Hormonal regulation of nuclear cyclic AMP-dependent protein kinase subunit levels in rat ovaries.

Biochemical as well as immunochemical studies were carried out to quantitatively and qualitatively evaluate the hormonal regulation of nuclear cAMP-dependent protein kinase subunits in ovaries from estrogen-treated hypophysectomized rats. Photoaffinity labeling of nuclear extracts with 8-azido-[32P]cAMP and electrophoretic analysis showed the existence of three variants of the regulatory subunit RI and of a 52,000-dalton RII variant (RII-52) in ovarian nuclei of estrogen-primed hypophysectomized rats.

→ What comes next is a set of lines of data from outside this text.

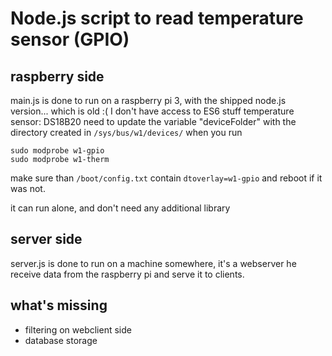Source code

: # Node.js script to read temperature sensor (GPIO)

## raspberry side
main.js is done to run on a raspberry pi 3, with the shipped node.js version... which is old :( I don't have access to ES6 stuff
temperature sensor: DS18B20
need to update the variable "deviceFolder" with the directory created in ```/sys/bus/w1/devices/``` when you run
```
sudo modprobe w1-gpio
sudo modprobe w1-therm
```
make sure than ```/boot/config.txt``` contain ```dtoverlay=w1-gpio``` and reboot if it was not.

it can run alone, and don't need any additional library

## server side
server.js is done to run on a machine somewhere, it's a webserver he receive data from the raspberry pi and serve it to clients.

## what's missing
- filtering on webclient side
- database storage
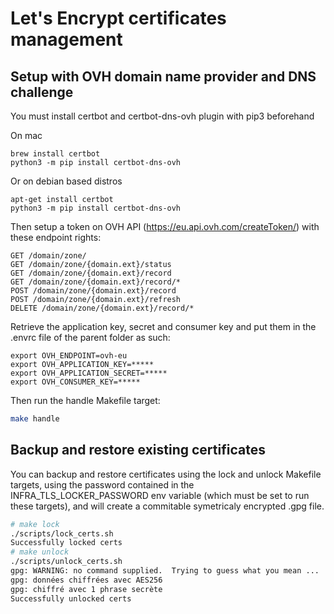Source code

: # Let's Encrypt certificates management

## Setup with OVH domain name provider and DNS challenge

You must install certbot and certbot-dns-ovh plugin with pip3 beforehand

On mac

```
brew install certbot
python3 -m pip install certbot-dns-ovh
```

Or on debian based distros

```
apt-get install certbot
python3 -m pip install certbot-dns-ovh
```

Then setup a token on OVH API (https://eu.api.ovh.com/createToken/) with these endpoint rights:

```
GET /domain/zone/
GET /domain/zone/{domain.ext}/status
GET /domain/zone/{domain.ext}/record
GET /domain/zone/{domain.ext}/record/*
POST /domain/zone/{domain.ext}/record
POST /domain/zone/{domain.ext}/refresh
DELETE /domain/zone/{domain.ext}/record/*
```

Retrieve the application key, secret and consumer key and put them in the .envrc file of the parent folder as such:

```
export OVH_ENDPOINT=ovh-eu
export OVH_APPLICATION_KEY=*****
export OVH_APPLICATION_SECRET=*****
export OVH_CONSUMER_KEY=*****
```

Then run the handle Makefile target:

``` bash
make handle
```

## Backup and restore existing certificates

You can backup and restore certificates using the lock and unlock Makefile targets, using the password contained in the INFRA_TLS_LOCKER_PASSWORD env variable (which must be set to run these targets), and will create a commitable symetricaly encrypted .gpg file.

``` bash
# make lock
./scripts/lock_certs.sh
Successfully locked certs
# make unlock
./scripts/unlock_certs.sh
gpg: WARNING: no command supplied.  Trying to guess what you mean ...
gpg: données chiffrées avec AES256
gpg: chiffré avec 1 phrase secrète
Successfully unlocked certs
```
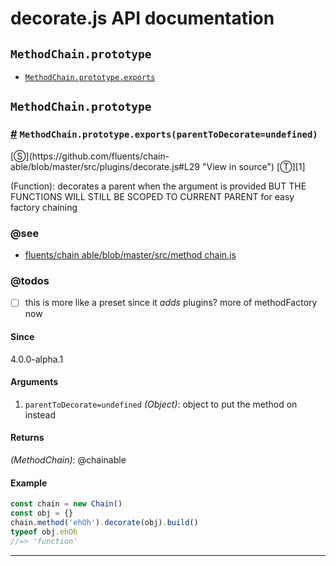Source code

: # decorate.js API documentation

<!-- div class="toc-container" -->

<!-- div -->

## `MethodChain.prototype`
* <a href="#MethodChain-prototype-exports">`MethodChain.prototype.exports`</a>

<!-- /div -->

<!-- /div -->

<!-- div class="doc-container" -->

<!-- div -->

## `MethodChain.prototype`

<!-- div -->

<h3 id="MethodChain-prototype-exports"><a href="#MethodChain-prototype-exports">#</a>&nbsp;<code>MethodChain.prototype.exports(parentToDecorate=undefined)</code></h3>
[&#x24C8;](https://github.com/fluents/chain-able/blob/master/src/plugins/decorate.js#L29 "View in source") [&#x24C9;][1]

(Function): decorates a parent when the argument is provided
BUT THE FUNCTIONS WILL STILL BE SCOPED TO CURRENT PARENT
for easy factory chaining


### @see 

* <a href="https://github.com/fluents/chain-able/blob/master/src/MethodChain.js">fluents/chain able/blob/master/src/method chain.js</a>

### @todos 

- [ ] this is more like a preset since it *adds* plugins?
      more of methodFactory now
 
#### Since
4.0.0-alpha.1

#### Arguments
1. `parentToDecorate=undefined` *(Object)*: object to put the method on instead

#### Returns
*(MethodChain)*: @chainable

#### Example
```js
const chain = new Chain()
const obj = {}
chain.method('ehOh').decorate(obj).build()
typeof obj.ehOh
//=> 'function'

```
---

<!-- /div -->

<!-- /div -->

<!-- /div -->

 [1]: #methodchain.prototype "Jump back to the TOC."
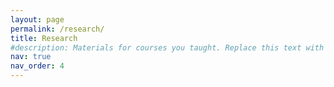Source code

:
 ```yaml
---
layout: page
permalink: /research/
title: Research
#description: Materials for courses you taught. Replace this text with your description.
nav: true
nav_order: 4
---
```

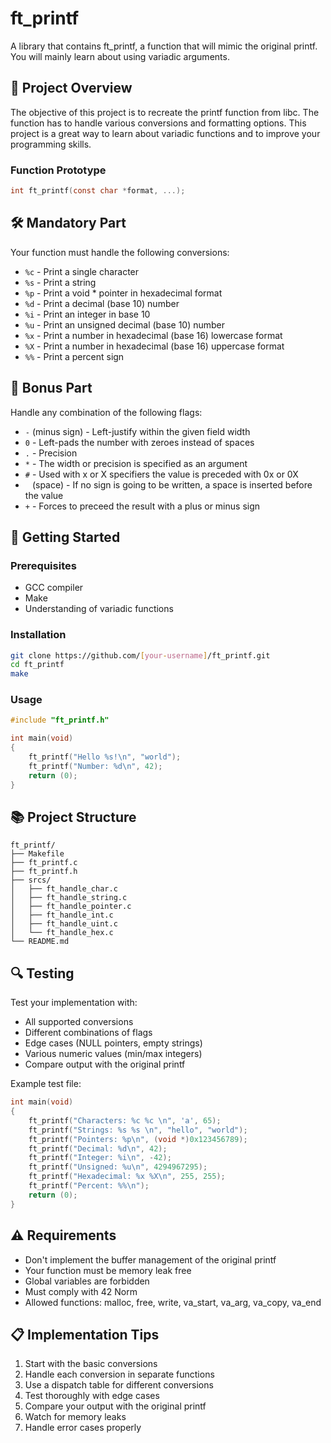 # ft_printf

A library that contains ft_printf, a function that will mimic the original printf. You will mainly learn about using variadic arguments.

## 📝 Project Overview

The objective of this project is to recreate the printf function from libc. The function has to handle various conversions and formatting options. This project is a great way to learn about variadic functions and to improve your programming skills.

### Function Prototype
```c
int ft_printf(const char *format, ...);
```

## 🛠️ Mandatory Part

Your function must handle the following conversions:
- `%c` - Print a single character
- `%s` - Print a string
- `%p` - Print a void * pointer in hexadecimal format
- `%d` - Print a decimal (base 10) number
- `%i` - Print an integer in base 10
- `%u` - Print an unsigned decimal (base 10) number
- `%x` - Print a number in hexadecimal (base 16) lowercase format
- `%X` - Print a number in hexadecimal (base 16) uppercase format
- `%%` - Print a percent sign

## 🎯 Bonus Part

Handle any combination of the following flags:
- `-` (minus sign) - Left-justify within the given field width
- `0` - Left-pads the number with zeroes instead of spaces
- `.` - Precision
- `*` - The width or precision is specified as an argument
- `#` - Used with x or X specifiers the value is preceded with 0x or 0X
- ` ` (space) - If no sign is going to be written, a space is inserted before the value
- `+` - Forces to preceed the result with a plus or minus sign

## 🚀 Getting Started

### Prerequisites
- GCC compiler
- Make
- Understanding of variadic functions

### Installation
```bash
git clone https://github.com/[your-username]/ft_printf.git
cd ft_printf
make
```

### Usage
```c
#include "ft_printf.h"

int main(void)
{
    ft_printf("Hello %s!\n", "world");
    ft_printf("Number: %d\n", 42);
    return (0);
}
```

## 📚 Project Structure

```
ft_printf/
├── Makefile
├── ft_printf.c
├── ft_printf.h
├── srcs/
│   ├── ft_handle_char.c
│   ├── ft_handle_string.c
│   ├── ft_handle_pointer.c
│   ├── ft_handle_int.c
│   ├── ft_handle_uint.c
│   └── ft_handle_hex.c
└── README.md
```

## 🔍 Testing

Test your implementation with:
- All supported conversions
- Different combinations of flags
- Edge cases (NULL pointers, empty strings)
- Various numeric values (min/max integers)
- Compare output with the original printf

Example test file:
```c
int main(void)
{
    ft_printf("Characters: %c %c \n", 'a', 65);
    ft_printf("Strings: %s %s \n", "hello", "world");
    ft_printf("Pointers: %p\n", (void *)0x123456789);
    ft_printf("Decimal: %d\n", 42);
    ft_printf("Integer: %i\n", -42);
    ft_printf("Unsigned: %u\n", 4294967295);
    ft_printf("Hexadecimal: %x %X\n", 255, 255);
    ft_printf("Percent: %%\n");
    return (0);
}
```

## ⚠️ Requirements

- Don't implement the buffer management of the original printf
- Your function must be memory leak free
- Global variables are forbidden
- Must comply with 42 Norm
- Allowed functions: malloc, free, write, va_start, va_arg, va_copy, va_end

## 📋 Implementation Tips

1. Start with the basic conversions
2. Handle each conversion in separate functions
3. Use a dispatch table for different conversions
4. Test thoroughly with edge cases
5. Compare your output with the original printf
6. Watch for memory leaks
7. Handle error cases properly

After follicle-stimulating hormone (FSH) stimulation, an additional variant of RII (RII-51, Mr = 51,000) was detected in nuclei. The cytosolic RII-54 variant (Mr = 54,000) could not be identified in nuclei by photoaffinity labeling. The FSH-mediated appearance of the nuclear RII-51 variant was accompanied by an approximate 2-fold increase of nuclear catalytic subunit activity. Using quantitation by enzyme-linked immunosorbent assay, we identified a marked FSH-mediated increase of nuclear RII variant(s) and confirmed the increase of nuclear catalytic subunit levels. Furthermore, morphometric analysis of nuclear and cytoplasmic antigen density by immunogold electron microscopy demonstrated a cell-specific modulation by FSH of RII and C subunit density. In granulosa cells, both nuclear as well as cytoplasmic RII density was increased by FSH, whereas catalytic subunit density was increased in the nuclear area only. In thecal cells, FSH increased only the nuclear catalytic subunit density. These results provide biochemical as well as immunochemical evidence for a cell-specific FSH regulation of nuclear RII and catalytic subunit levels which may be involved in the molecular events responsible for the FSH-mediated differentiation of the rat ovary.